§ Exercise inputs
++++++++
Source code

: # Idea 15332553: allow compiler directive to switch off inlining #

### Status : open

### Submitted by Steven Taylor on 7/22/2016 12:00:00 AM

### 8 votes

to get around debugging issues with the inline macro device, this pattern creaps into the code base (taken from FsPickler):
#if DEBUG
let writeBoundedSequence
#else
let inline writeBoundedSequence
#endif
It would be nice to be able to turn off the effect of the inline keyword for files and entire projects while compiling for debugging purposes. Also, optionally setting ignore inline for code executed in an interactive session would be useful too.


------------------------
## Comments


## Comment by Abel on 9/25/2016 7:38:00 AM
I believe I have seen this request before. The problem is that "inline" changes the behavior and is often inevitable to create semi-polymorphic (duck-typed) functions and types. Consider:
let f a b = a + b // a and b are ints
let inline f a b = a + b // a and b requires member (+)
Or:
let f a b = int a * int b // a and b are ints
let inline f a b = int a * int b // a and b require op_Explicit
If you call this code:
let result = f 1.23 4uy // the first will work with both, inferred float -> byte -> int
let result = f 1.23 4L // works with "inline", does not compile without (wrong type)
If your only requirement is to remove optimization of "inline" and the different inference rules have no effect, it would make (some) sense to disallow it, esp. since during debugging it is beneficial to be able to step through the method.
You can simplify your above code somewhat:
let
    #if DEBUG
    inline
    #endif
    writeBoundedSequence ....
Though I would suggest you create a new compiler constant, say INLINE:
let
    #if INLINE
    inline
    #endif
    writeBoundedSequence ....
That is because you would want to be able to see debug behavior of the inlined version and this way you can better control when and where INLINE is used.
++++++++
§ The task
Output the records verbatim, from the first line to the last.

§ Result of the task
Source code

: # Idea 15332553: allow compiler directive to switch off inlining #

### Status : open

### Submitted by Steven Taylor on 7/22/2016 12:00:00 AM

### 8 votes

to get around debugging issues with the inline macro device, this pattern creaps into the code base (taken from FsPickler):
#if DEBUG
let writeBoundedSequence
#else
let inline writeBoundedSequence
#endif
It would be nice to be able to turn off the effect of the inline keyword for files and entire projects while compiling for debugging purposes. Also, optionally setting ignore inline for code executed in an interactive session would be useful too.


------------------------
## Comments


## Comment by Abel on 9/25/2016 7:38:00 AM
I believe I have seen this request before. The problem is that "inline" changes the behavior and is often inevitable to create semi-polymorphic (duck-typed) functions and types. Consider:
let f a b = a + b // a and b are ints
let inline f a b = a + b // a and b requires member (+)
Or:
let f a b = int a * int b // a and b are ints
let inline f a b = int a * int b // a and b require op_Explicit
If you call this code:
let result = f 1.23 4uy // the first will work with both, inferred float -> byte -> int
let result = f 1.23 4L // works with "inline", does not compile without (wrong type)
If your only requirement is to remove optimization of "inline" and the different inference rules have no effect, it would make (some) sense to disallow it, esp. since during debugging it is beneficial to be able to step through the method.
You can simplify your above code somewhat:
let
    #if DEBUG
    inline
    #endif
    writeBoundedSequence ....
Though I would suggest you create a new compiler constant, say INLINE:
let
    #if INLINE
    inline
    #endif
    writeBoundedSequence ....
That is because you would want to be able to see debug behavior of the inlined version and this way you can better control when and where INLINE is used.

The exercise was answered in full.